Source texts of formatted documents
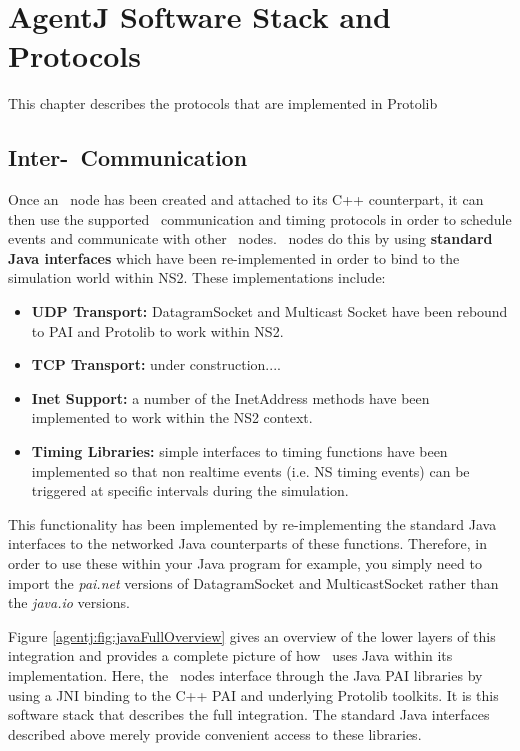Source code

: \chapter{AgentJ Software Stack and Protocols}
\label{protocols}

This chapter describes the protocols that are implemented in Protolib

\section{Inter-\agentj~Communication}

Once an \agentj~node has been created and attached to its C++
counterpart, it can then use the supported \agentj~communication
and timing protocols in order to schedule events and
communicate with other \agentj~nodes. \agentj~nodes do this
by using \textbf{standard Java interfaces} which have been
re-implemented in order to bind to the simulation world within
NS2. These implementations include:

\begin{itemize}
\item \textbf{UDP Transport:} DatagramSocket and Multicast Socket have been
rebound to PAI and Protolib to work within NS2.
\item \textbf{TCP Transport:} under construction....
\item \textbf{Inet Support:} a number of the InetAddress methods have been
implemented to work within the NS2 context.
\item \textbf{Timing Libraries:} simple interfaces to timing functions have been
implemented so that non realtime events (i.e. NS timing events) can be triggered
at specific intervals during the simulation.
\end{itemize}

This functionality has been implemented by re-implementing the standard Java
interfaces to the networked Java counterparts of these functions. Therefore, in
order to use these within your Java program for example, you simply need to
import the \emph{pai.net} versions of DatagramSocket and MulticastSocket
rather than the \emph{java.io} versions.


Figure \ref{agentj:fig:javaFullOverview} gives an overview of the lower layers
of this integration and provides a complete picture of how \agentj~uses Java
within its implementation.  Here, the \agentj~nodes interface through the
Java PAI libraries by using a JNI binding to the C++ PAI and underlying
Protolib toolkits. It is this software stack that describes the full integration.
The standard Java interfaces described above merely provide convenient
access to these libraries.


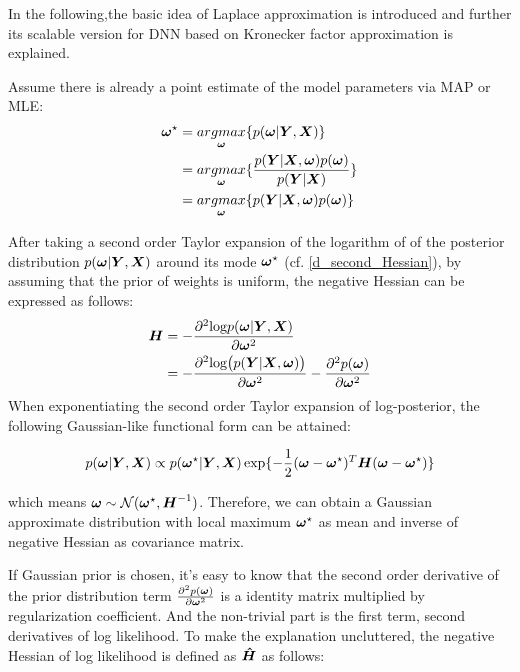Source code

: In the following,the basic idea of Laplace approximation is introduced and further its scalable version for DNN based on Kronecker factor approximation is explained.

Assume there is already a point estimate of the model parameters via \gls{MAP} or \gls{MLE}:
\begin{equation}
\begin{aligned} \label{point estimate}
\boldsymbol \omega^\star &= \underset{\boldsymbol \omega}{argmax}\{p(\boldsymbol \omega|\boldsymbol Y,\boldsymbol X)\} \\
&= \underset{\boldsymbol \omega}{argmax}\{\frac{p(\boldsymbol Y|\boldsymbol X, \boldsymbol \omega) p(\boldsymbol \omega)}{p(\boldsymbol Y | \boldsymbol X)}\} \\
&= \underset{\boldsymbol \omega}{argmax}\{p(\boldsymbol Y|\boldsymbol X, \boldsymbol \omega) p(\boldsymbol \omega)\}
\end{aligned}
\end{equation}


After taking a second order Taylor expansion of the logarithm of of the posterior distribution $p(\boldsymbol \omega | \boldsymbol Y, \boldsymbol X)$ around its mode $\boldsymbol \omega^\star$ (cf. \ref{d_second_Hessian}), by assuming that the prior of weights is uniform, the negative Hessian can be expressed as follows:
\[
\begin{aligned}
\boldsymbol H &= -\frac{\partial^2\text{log} p(\boldsymbol \omega|\boldsymbol Y, \boldsymbol X)}{\partial \boldsymbol \omega^2}\\
&=-\frac{\partial^2\text{log}\big(p(\boldsymbol Y|\boldsymbol X, \boldsymbol \omega)\big)}{\partial \boldsymbol \omega^2} - \frac{\partial^2p(\boldsymbol \omega)}{\partial\boldsymbol \omega^2}
\end{aligned}
\]
When exponentiating the second order Taylor expansion of log-posterior, the following Gaussian-like functional form can be attained: 

\begin{equation}
\begin{aligned}\label{gaussian form}
p(\boldsymbol \omega | \boldsymbol Y, \boldsymbol X) \propto p(\boldsymbol \omega^\star|\boldsymbol Y, \boldsymbol X)\exp\{-\frac{1}{2}(\boldsymbol \omega - \boldsymbol \omega^\star)^T\boldsymbol H (\boldsymbol \omega - \boldsymbol \omega^\star)\}
\end{aligned}
\end{equation}

which means $\boldsymbol \omega \sim \mathcal N(\boldsymbol \omega^\star, \boldsymbol H ^{-1})$. Therefore, we can obtain a Gaussian approximate distribution with local maximum $\boldsymbol \omega^\star$ as mean and inverse of negative Hessian as covariance matrix.

If Gaussian prior is chosen, it's easy to know that the second order derivative of the prior distribution term $\frac{\partial^2p(\boldsymbol \omega)}{\partial\boldsymbol \omega^2}$ is a identity matrix multiplied by regularization coefficient. And the non-trivial part is the first term, second derivatives of log likelihood. To make the explanation uncluttered, the negative Hessian of log likelihood is defined as $\boldsymbol{\hat{H}}$ as follows:

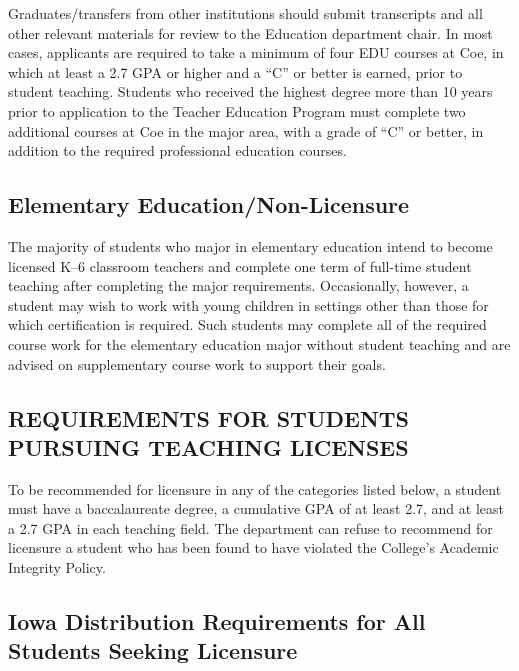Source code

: \documentclass[
  letterpaper,
]{scrbook}
\begin{document}
Graduates/transfers from other institutions should submit transcripts
and all other relevant materials for review to the Education department
chair. In most cases, applicants are required to take a minimum of four
EDU courses at Coe, in which at least a 2.7 GPA or higher and a ``C'' or
better is earned, prior to student teaching. Students who received the
highest degree more than 10 years prior to application to the Teacher
Education Program must complete two additional courses at Coe in the
major area, with a grade of ``C'' or better, in addition to the required
professional education courses.

\hypertarget{elementary-educationnon-licensure}{%
\subsection{Elementary
Education/Non-Licensure}\label{elementary-educationnon-licensure}}

The majority of students who major in elementary education intend to
become licensed K--6 classroom teachers and complete one term of
full-time student teaching after completing the major requirements.
Occasionally, however, a student may wish to work with young children in
settings other than those for which certification is required. Such
students may complete all of the required course work for the elementary
education major without student teaching and are advised on
supplementary course work to support their goals.

\hypertarget{requirements-for-students-pursuing-teaching-licenses}{%
\subsection{REQUIREMENTS FOR STUDENTS PURSUING TEACHING
LICENSES}\label{requirements-for-students-pursuing-teaching-licenses}}

To be recommended for licensure in any of the categories listed below, a
student must have a baccalaureate degree, a cumulative GPA of at least
2.7, and at least a 2.7 GPA in each teaching field. The department can
refuse to recommend for licensure a student who has been found to have
violated the College's Academic Integrity Policy.

\hypertarget{iowa-distribution-requirements-for-all-students-seeking-licensure}{%
\subsection{Iowa Distribution Requirements for All Students Seeking
Licensure}\label{iowa-distribution-requirements-for-all-students-seeking-licensure}}
\end{document}
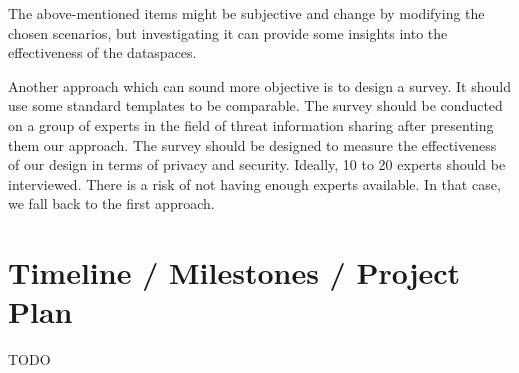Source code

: \documentclass{article}
\begin{document}
The above-mentioned items might be subjective and change by modifying the chosen scenarios, but investigating it can provide some insights into the effectiveness of the dataspaces.

Another approach which can sound more objective is to design a survey. It should use some standard templates to be comparable. The survey should be conducted on a group of experts in the field of threat information sharing after presenting them our approach. The survey should be designed to measure the effectiveness of our design in terms of privacy and security. Ideally, 10 to 20 experts should be interviewed. There is a risk of not having enough experts available. In that case, we fall back to the first approach.


\section{Timeline / Milestones / Project Plan} %
\label{sec:timeline}

TODO

\newpage


 

\end{document}
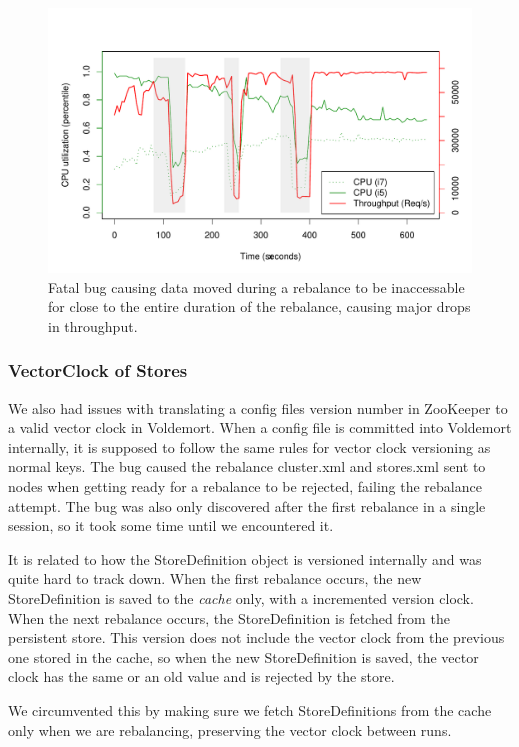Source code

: \begin{figure}[h]
    \centering
    \includegraphics[width=1.0\textwidth]{results/throughput/adaptive/zookeeper/auto_2nodes_error}
    \caption{Fatal bug causing data moved during a rebalance to be inaccessable for close to the entire duration of the rebalance, causing major drops in throughput.}
    \label{fig:adaptive_bug}
\end{figure}

\subsubsection{VectorClock of Stores}
We also had issues with translating a config files version number in ZooKeeper to a valid vector clock in Voldemort. When a config file is committed into Voldemort internally, it is supposed to follow the same rules for vector clock versioning as normal keys.
The bug caused the rebalance cluster.xml and stores.xml sent to nodes when getting ready for a rebalance to be rejected, failing the rebalance attempt.
The bug was also only discovered after the first rebalance in a single session, so it took some time until we encountered it.

It is related to how the StoreDefinition object is versioned internally and was quite hard to track down. When the first rebalance occurs, the new StoreDefinition is saved to the \emph{cache} only, with a incremented version clock. When the next rebalance occurs, the StoreDefinition is fetched from the persistent store. This version does not include the vector clock from the previous one stored in the cache, so when the new StoreDefinition is saved, the vector clock has the same or an old value and is rejected by the store.

We circumvented this by making sure we fetch StoreDefinitions from the cache only when we are rebalancing, preserving the vector clock between runs.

* _WORK INSTRUCTION_
Look above for the line that contains "which means $\boldsymbol". Starting there, transcribe every line exactly until you have copied the line that contains "If Gaussian prior".

* _ANSWER TO THE PROBLEM_
which means $\boldsymbol \omega \sim \mathcal N(\boldsymbol \omega^\star, \boldsymbol H ^{-1})$. Therefore, we can obtain a Gaussian approximate distribution with local maximum $\boldsymbol \omega^\star$ as mean and inverse of negative Hessian as covariance matrix.

If Gaussian prior is chosen, it's easy to know that the second order derivative of the prior distribution term $\frac{\partial^2p(\boldsymbol \omega)}{\partial\boldsymbol \omega^2}$ is a identity matrix multiplied by regularization coefficient. And the non-trivial part is the first term, second derivatives of log likelihood. To make the explanation uncluttered, the negative Hessian of log likelihood is defined as $\boldsymbol{\hat{H}}$ as follows:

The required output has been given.